→ Activity: Please give the number of lines that hold the string "como" in the listing, without any other words.

→ Data for analysis:
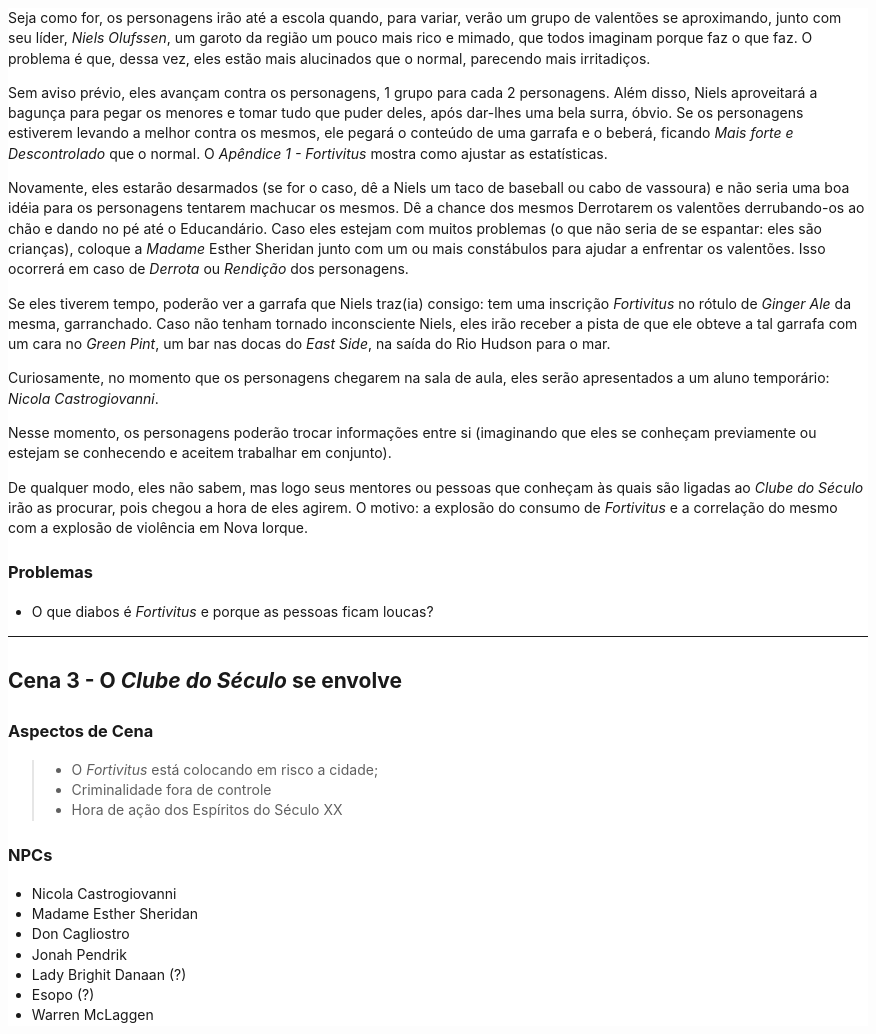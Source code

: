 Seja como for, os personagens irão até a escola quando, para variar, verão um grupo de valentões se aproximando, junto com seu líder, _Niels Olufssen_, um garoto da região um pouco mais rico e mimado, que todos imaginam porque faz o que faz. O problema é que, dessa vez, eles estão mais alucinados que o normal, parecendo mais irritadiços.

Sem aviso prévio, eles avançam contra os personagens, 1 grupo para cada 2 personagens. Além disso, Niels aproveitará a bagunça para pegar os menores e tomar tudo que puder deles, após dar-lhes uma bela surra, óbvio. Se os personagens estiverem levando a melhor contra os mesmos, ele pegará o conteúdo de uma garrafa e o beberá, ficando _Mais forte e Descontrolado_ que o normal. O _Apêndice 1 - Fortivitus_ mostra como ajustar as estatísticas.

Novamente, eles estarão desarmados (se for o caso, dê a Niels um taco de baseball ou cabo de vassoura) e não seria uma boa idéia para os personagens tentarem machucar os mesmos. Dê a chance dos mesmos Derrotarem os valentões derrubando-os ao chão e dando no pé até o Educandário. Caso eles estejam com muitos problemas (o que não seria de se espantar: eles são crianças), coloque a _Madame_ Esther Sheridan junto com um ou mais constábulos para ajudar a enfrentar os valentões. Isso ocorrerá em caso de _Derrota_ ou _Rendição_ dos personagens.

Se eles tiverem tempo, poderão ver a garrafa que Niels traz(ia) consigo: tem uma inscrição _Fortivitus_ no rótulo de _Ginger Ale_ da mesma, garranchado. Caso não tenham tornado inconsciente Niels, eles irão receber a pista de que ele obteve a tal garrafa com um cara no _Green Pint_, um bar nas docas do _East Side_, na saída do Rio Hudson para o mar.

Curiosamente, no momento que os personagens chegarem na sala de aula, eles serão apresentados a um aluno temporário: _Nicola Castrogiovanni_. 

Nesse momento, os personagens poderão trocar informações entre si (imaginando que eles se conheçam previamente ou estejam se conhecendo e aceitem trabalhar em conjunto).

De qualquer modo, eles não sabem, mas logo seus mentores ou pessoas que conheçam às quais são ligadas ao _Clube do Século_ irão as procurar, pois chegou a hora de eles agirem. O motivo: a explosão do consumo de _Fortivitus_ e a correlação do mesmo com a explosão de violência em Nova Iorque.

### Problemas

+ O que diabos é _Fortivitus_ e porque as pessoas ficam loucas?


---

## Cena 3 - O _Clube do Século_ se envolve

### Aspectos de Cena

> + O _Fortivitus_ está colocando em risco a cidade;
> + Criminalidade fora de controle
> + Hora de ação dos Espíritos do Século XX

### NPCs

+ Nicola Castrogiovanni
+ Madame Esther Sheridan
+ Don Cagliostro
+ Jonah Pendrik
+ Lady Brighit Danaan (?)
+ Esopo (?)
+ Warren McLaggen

--

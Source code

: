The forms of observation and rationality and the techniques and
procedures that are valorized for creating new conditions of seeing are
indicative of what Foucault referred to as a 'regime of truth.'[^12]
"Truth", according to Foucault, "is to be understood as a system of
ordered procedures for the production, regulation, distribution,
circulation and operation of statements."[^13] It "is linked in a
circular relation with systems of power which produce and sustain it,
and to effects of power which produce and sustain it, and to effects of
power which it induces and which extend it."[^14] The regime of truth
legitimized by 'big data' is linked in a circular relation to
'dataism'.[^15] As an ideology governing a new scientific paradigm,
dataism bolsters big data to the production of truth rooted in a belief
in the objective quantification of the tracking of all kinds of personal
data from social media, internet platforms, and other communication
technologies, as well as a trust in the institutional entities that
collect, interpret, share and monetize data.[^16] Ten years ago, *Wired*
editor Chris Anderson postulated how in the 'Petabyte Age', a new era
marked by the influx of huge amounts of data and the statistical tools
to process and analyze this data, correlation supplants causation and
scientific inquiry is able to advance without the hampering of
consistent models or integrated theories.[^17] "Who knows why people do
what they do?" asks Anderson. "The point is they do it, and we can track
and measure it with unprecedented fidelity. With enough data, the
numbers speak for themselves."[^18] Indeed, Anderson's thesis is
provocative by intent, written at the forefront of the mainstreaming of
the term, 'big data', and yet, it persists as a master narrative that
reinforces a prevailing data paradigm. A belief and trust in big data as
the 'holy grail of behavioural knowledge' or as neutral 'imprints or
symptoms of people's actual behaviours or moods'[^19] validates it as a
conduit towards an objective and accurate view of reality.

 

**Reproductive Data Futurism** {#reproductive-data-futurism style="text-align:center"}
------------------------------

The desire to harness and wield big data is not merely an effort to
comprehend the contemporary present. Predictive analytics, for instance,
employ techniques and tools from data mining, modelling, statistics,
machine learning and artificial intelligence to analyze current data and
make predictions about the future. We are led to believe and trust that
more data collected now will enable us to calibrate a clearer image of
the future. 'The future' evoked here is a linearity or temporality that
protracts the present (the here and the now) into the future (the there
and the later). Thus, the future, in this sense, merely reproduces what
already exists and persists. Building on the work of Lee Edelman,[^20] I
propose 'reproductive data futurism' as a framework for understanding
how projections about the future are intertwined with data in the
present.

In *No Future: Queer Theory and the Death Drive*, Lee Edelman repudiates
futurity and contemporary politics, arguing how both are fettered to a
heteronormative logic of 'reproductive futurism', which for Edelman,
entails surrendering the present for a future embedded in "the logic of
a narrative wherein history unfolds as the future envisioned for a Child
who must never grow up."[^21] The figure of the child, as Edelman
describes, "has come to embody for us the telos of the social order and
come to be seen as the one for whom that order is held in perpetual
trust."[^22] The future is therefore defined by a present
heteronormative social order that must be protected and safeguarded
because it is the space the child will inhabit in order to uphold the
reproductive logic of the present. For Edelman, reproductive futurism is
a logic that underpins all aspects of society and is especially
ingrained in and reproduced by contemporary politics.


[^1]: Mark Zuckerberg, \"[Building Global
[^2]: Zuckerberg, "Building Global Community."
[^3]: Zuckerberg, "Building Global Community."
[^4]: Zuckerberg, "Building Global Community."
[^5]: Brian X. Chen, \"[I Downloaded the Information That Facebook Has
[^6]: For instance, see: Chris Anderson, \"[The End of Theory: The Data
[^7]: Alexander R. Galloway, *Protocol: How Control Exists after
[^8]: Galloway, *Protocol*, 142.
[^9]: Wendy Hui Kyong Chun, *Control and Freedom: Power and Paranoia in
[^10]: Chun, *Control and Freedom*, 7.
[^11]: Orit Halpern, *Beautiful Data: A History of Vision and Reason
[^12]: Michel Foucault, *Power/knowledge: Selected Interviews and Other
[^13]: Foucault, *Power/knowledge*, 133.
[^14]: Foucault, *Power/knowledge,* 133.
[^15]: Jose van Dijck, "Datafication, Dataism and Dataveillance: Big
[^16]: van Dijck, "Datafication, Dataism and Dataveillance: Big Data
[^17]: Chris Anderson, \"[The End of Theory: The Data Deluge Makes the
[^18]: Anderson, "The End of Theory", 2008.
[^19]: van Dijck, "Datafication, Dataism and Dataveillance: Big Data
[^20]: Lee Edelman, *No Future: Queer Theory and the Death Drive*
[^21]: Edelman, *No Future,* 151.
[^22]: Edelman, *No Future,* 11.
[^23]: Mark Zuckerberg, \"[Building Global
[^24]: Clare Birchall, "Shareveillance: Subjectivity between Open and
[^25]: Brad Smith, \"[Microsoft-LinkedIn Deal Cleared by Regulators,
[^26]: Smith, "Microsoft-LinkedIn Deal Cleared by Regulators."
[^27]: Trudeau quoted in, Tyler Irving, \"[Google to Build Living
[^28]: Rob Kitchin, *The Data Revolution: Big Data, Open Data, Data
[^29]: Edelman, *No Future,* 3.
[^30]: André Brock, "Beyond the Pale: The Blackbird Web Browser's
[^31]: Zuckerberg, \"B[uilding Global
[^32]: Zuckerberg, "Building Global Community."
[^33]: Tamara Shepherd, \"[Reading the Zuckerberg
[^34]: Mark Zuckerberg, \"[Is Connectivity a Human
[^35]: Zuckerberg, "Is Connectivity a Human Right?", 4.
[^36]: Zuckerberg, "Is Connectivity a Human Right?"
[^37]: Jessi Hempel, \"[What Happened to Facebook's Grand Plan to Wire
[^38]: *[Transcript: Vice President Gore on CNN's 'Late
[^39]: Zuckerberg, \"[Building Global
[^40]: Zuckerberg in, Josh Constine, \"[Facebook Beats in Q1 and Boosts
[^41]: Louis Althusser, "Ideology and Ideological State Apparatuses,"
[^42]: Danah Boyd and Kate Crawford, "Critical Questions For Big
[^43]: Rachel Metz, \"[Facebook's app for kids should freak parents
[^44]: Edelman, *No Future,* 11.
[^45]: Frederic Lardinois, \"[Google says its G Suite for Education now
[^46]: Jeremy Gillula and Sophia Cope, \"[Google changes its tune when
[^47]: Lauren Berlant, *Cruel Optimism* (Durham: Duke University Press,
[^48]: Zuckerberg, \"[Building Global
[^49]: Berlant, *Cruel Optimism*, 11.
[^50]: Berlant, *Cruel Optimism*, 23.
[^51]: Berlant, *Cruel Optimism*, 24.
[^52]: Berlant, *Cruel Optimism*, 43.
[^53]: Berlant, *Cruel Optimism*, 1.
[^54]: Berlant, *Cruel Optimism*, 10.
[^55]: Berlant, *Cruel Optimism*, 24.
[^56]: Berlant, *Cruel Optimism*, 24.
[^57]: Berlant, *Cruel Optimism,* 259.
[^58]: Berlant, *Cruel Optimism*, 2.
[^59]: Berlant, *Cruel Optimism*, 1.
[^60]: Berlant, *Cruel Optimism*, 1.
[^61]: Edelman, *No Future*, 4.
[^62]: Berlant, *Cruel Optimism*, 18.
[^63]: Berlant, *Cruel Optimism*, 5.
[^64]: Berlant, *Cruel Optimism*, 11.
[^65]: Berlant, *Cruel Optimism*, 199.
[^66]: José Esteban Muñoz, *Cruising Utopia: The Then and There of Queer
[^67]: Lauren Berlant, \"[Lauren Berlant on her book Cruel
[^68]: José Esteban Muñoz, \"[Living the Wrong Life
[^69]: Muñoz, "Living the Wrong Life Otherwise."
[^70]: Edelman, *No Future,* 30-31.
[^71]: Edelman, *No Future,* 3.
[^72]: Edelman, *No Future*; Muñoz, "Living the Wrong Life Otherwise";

--

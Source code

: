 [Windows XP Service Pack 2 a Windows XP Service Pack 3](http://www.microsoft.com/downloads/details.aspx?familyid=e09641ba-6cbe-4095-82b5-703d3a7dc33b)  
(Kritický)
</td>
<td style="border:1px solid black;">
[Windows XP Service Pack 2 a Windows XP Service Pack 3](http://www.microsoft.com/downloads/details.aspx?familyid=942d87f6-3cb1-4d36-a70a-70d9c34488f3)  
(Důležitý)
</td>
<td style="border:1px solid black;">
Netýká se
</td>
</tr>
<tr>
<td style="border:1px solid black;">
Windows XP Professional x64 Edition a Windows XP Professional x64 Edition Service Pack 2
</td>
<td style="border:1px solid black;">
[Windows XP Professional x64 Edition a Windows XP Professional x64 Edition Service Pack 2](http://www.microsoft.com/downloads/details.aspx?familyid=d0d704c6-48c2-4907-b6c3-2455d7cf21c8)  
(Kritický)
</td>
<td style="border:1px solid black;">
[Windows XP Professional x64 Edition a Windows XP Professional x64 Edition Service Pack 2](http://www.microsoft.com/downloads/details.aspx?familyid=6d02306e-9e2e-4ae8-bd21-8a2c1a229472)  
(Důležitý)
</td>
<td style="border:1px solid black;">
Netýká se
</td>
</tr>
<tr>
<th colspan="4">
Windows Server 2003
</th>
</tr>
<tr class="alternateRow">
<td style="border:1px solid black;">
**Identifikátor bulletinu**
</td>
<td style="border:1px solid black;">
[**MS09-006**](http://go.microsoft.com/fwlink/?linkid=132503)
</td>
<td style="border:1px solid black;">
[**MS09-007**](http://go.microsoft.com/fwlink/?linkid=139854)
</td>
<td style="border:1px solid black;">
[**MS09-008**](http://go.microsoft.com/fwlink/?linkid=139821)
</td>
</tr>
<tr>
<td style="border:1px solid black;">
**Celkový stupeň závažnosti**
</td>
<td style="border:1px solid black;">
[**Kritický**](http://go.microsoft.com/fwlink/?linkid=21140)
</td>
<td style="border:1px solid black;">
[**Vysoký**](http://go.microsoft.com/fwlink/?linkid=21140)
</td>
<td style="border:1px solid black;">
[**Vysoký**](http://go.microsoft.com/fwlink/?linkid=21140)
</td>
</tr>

→ Written answer: 2